Stored data
§
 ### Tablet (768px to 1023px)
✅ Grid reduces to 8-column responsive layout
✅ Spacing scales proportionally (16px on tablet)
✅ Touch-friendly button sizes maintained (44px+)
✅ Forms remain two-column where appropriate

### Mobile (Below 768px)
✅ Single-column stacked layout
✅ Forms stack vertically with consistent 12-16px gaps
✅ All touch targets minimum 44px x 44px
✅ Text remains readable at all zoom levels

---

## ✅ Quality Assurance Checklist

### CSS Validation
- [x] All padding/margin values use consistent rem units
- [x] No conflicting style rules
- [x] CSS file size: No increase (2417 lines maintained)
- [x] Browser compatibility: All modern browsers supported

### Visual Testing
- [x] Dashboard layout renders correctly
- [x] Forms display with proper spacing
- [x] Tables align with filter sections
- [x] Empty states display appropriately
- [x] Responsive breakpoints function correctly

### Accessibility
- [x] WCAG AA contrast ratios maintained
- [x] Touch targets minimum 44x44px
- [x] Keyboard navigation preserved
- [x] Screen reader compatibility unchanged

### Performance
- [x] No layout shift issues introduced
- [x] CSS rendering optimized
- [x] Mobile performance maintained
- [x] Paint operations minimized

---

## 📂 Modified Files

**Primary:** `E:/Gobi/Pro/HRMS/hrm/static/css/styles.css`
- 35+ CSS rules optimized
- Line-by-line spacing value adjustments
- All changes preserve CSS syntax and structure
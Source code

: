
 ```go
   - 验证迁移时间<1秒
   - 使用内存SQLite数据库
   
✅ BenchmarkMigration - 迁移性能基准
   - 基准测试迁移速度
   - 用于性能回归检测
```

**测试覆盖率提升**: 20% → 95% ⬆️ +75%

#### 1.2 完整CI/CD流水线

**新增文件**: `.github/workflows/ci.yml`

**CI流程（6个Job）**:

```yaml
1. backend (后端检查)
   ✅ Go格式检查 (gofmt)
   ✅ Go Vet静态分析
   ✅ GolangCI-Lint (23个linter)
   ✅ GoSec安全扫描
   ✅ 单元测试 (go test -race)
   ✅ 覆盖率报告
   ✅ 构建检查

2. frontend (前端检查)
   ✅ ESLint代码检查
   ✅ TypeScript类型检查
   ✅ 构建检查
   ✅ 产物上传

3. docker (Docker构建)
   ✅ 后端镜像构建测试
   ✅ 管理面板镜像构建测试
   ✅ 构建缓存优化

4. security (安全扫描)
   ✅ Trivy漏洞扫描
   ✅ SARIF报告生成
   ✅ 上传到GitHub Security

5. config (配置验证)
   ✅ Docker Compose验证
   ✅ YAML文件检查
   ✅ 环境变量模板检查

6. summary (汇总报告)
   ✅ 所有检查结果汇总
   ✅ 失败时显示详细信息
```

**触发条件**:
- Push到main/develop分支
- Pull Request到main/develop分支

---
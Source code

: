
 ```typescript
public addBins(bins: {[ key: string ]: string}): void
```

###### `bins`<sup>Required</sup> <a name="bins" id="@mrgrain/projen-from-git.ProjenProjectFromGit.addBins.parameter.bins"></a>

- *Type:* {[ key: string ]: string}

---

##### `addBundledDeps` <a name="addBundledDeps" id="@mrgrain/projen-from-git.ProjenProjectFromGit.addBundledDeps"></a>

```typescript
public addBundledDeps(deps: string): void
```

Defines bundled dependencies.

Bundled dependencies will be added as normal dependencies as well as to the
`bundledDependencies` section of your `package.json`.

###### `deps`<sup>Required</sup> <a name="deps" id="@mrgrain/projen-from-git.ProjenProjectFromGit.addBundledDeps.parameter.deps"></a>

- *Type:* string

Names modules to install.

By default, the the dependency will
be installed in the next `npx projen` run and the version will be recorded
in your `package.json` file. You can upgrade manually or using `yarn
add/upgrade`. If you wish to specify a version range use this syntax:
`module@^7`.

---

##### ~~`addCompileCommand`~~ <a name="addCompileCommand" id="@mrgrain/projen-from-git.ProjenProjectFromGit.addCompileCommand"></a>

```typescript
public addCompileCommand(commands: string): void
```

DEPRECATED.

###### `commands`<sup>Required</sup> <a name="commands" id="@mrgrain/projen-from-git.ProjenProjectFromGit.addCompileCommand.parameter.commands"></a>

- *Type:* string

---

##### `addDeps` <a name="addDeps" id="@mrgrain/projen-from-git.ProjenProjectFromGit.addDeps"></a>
§
_Exercise prompt_: Make sure that every entry above is copied out exactly as it stands.

_Result_:
 ### Tablet (768px to 1023px)
✅ Grid reduces to 8-column responsive layout
✅ Spacing scales proportionally (16px on tablet)
✅ Touch-friendly button sizes maintained (44px+)
✅ Forms remain two-column where appropriate

### Mobile (Below 768px)
✅ Single-column stacked layout
✅ Forms stack vertically with consistent 12-16px gaps
✅ All touch targets minimum 44px x 44px
✅ Text remains readable at all zoom levels

---

## ✅ Quality Assurance Checklist

### CSS Validation
- [x] All padding/margin values use consistent rem units
- [x] No conflicting style rules
- [x] CSS file size: No increase (2417 lines maintained)
- [x] Browser compatibility: All modern browsers supported

### Visual Testing
- [x] Dashboard layout renders correctly
- [x] Forms display with proper spacing
- [x] Tables align with filter sections
- [x] Empty states display appropriately
- [x] Responsive breakpoints function correctly

### Accessibility
- [x] WCAG AA contrast ratios maintained
- [x] Touch targets minimum 44x44px
- [x] Keyboard navigation preserved
- [x] Screen reader compatibility unchanged

### Performance
- [x] No layout shift issues introduced
- [x] CSS rendering optimized
- [x] Mobile performance maintained
- [x] Paint operations minimized

---

## 📂 Modified Files

**Primary:** `E:/Gobi/Pro/HRMS/hrm/static/css/styles.css`
- 35+ CSS rules optimized
- Line-by-line spacing value adjustments
- All changes preserve CSS syntax and structure
Source code

:
 ```go
   - 验证迁移时间<1秒
   - 使用内存SQLite数据库
   
✅ BenchmarkMigration - 迁移性能基准
   - 基准测试迁移速度
   - 用于性能回归检测
```

**测试覆盖率提升**: 20% → 95% ⬆️ +75%

#### 1.2 完整CI/CD流水线

**新增文件**: `.github/workflows/ci.yml`

**CI流程（6个Job）**:

```yaml
1. backend (后端检查)
   ✅ Go格式检查 (gofmt)
   ✅ Go Vet静态分析
   ✅ GolangCI-Lint (23个linter)
   ✅ GoSec安全扫描
   ✅ 单元测试 (go test -race)
   ✅ 覆盖率报告
   ✅ 构建检查

2. frontend (前端检查)
   ✅ ESLint代码检查
   ✅ TypeScript类型检查
   ✅ 构建检查
   ✅ 产物上传

3. docker (Docker构建)
   ✅ 后端镜像构建测试
   ✅ 管理面板镜像构建测试
   ✅ 构建缓存优化

4. security (安全扫描)
   ✅ Trivy漏洞扫描
   ✅ SARIF报告生成
   ✅ 上传到GitHub Security

5. config (配置验证)
   ✅ Docker Compose验证
   ✅ YAML文件检查
   ✅ 环境变量模板检查

6. summary (汇总报告)
   ✅ 所有检查结果汇总
   ✅ 失败时显示详细信息
```

**触发条件**:
- Push到main/develop分支
- Pull Request到main/develop分支

---
Source code

:
 ```typescript
public addBins(bins: {[ key: string ]: string}): void
```

###### `bins`<sup>Required</sup> <a name="bins" id="@mrgrain/projen-from-git.ProjenProjectFromGit.addBins.parameter.bins"></a>

- *Type:* {[ key: string ]: string}

---

##### `addBundledDeps` <a name="addBundledDeps" id="@mrgrain/projen-from-git.ProjenProjectFromGit.addBundledDeps"></a>

```typescript
public addBundledDeps(deps: string): void
```

Defines bundled dependencies.

Bundled dependencies will be added as normal dependencies as well as to the
`bundledDependencies` section of your `package.json`.

###### `deps`<sup>Required</sup> <a name="deps" id="@mrgrain/projen-from-git.ProjenProjectFromGit.addBundledDeps.parameter.deps"></a>

- *Type:* string

Names modules to install.

By default, the the dependency will
be installed in the next `npx projen` run and the version will be recorded
in your `package.json` file. You can upgrade manually or using `yarn
add/upgrade`. If you wish to specify a version range use this syntax:
`module@^7`.

---

##### ~~`addCompileCommand`~~ <a name="addCompileCommand" id="@mrgrain/projen-from-git.ProjenProjectFromGit.addCompileCommand"></a>

```typescript
public addCompileCommand(commands: string): void
```

DEPRECATED.

###### `commands`<sup>Required</sup> <a name="commands" id="@mrgrain/projen-from-git.ProjenProjectFromGit.addCompileCommand.parameter.commands"></a>

- *Type:* string

---

##### `addDeps` <a name="addDeps" id="@mrgrain/projen-from-git.ProjenProjectFromGit.addDeps"></a>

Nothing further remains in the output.